## What is needed:
Could you show all lines in the entries below that contain the string "exception"?

━━━ Information supplied ━━━

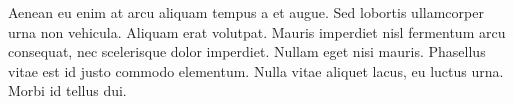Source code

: Aenean eu enim at arcu aliquam tempus a et augue. Sed lobortis ullamcorper urna non vehicula. Aliquam erat volutpat. Mauris imperdiet nisl fermentum arcu consequat, nec scelerisque dolor imperdiet. Nullam eget nisi mauris. Phasellus vitae est id justo commodo elementum. Nulla vitae aliquet lacus, eu luctus urna. Morbi id tellus dui.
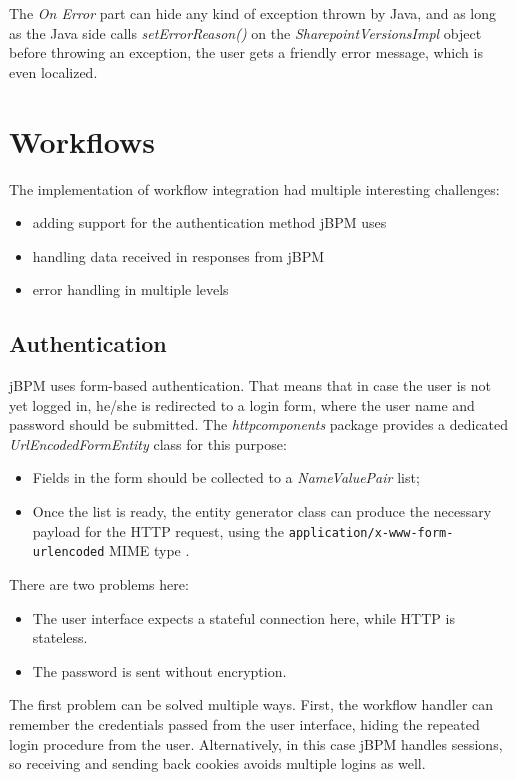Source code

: The \emph{On Error} part can hide any kind of exception thrown by Java, and as
long as the Java side calls \emph{setErrorReason()} on the
\emph{SharepointVersionsImpl} object before throwing an exception, the user gets
a friendly error message, which is even localized.

\section{Workflows}

The implementation of workflow integration had multiple interesting challenges:

\begin{itemize}
\item adding support for the authentication method jBPM uses
\item handling data received in responses from jBPM
\item error handling in multiple levels
\end{itemize}

\subsection{Authentication}

jBPM uses form-based authentication. That means that in case the user is not
yet logged in, he/she is redirected to a login form, where the user name and
password should be submitted. The \emph{httpcomponents} package provides a
dedicated \emph{UrlEncodedFormEntity} class for this purpose:

\begin{itemize}
\item Fields in the form should be collected to a \emph{NameValuePair} list;
\item Once the list is ready, the entity generator class can produce the
necessary payload for the HTTP request, using the
\texttt{application/x-www-form-urlencoded} MIME type \cite{form-encoding}.
\end{itemize}

There are two problems here:

\begin{itemize}
\item The user interface expects a stateful connection here, while HTTP is stateless.
\item The password is sent without encryption.
\end{itemize}

The first problem can be solved multiple ways. First, the workflow handler can
remember the credentials passed from the user interface, hiding the repeated
login procedure from the user. Alternatively, in this case jBPM handles
sessions, so receiving and sending back cookies avoids multiple logins as well.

━━━

## Task result:
: The \emph{On Error} part can hide any kind of exception thrown by Java, and as
\emph{SharepointVersionsImpl} object before throwing an exception, the user gets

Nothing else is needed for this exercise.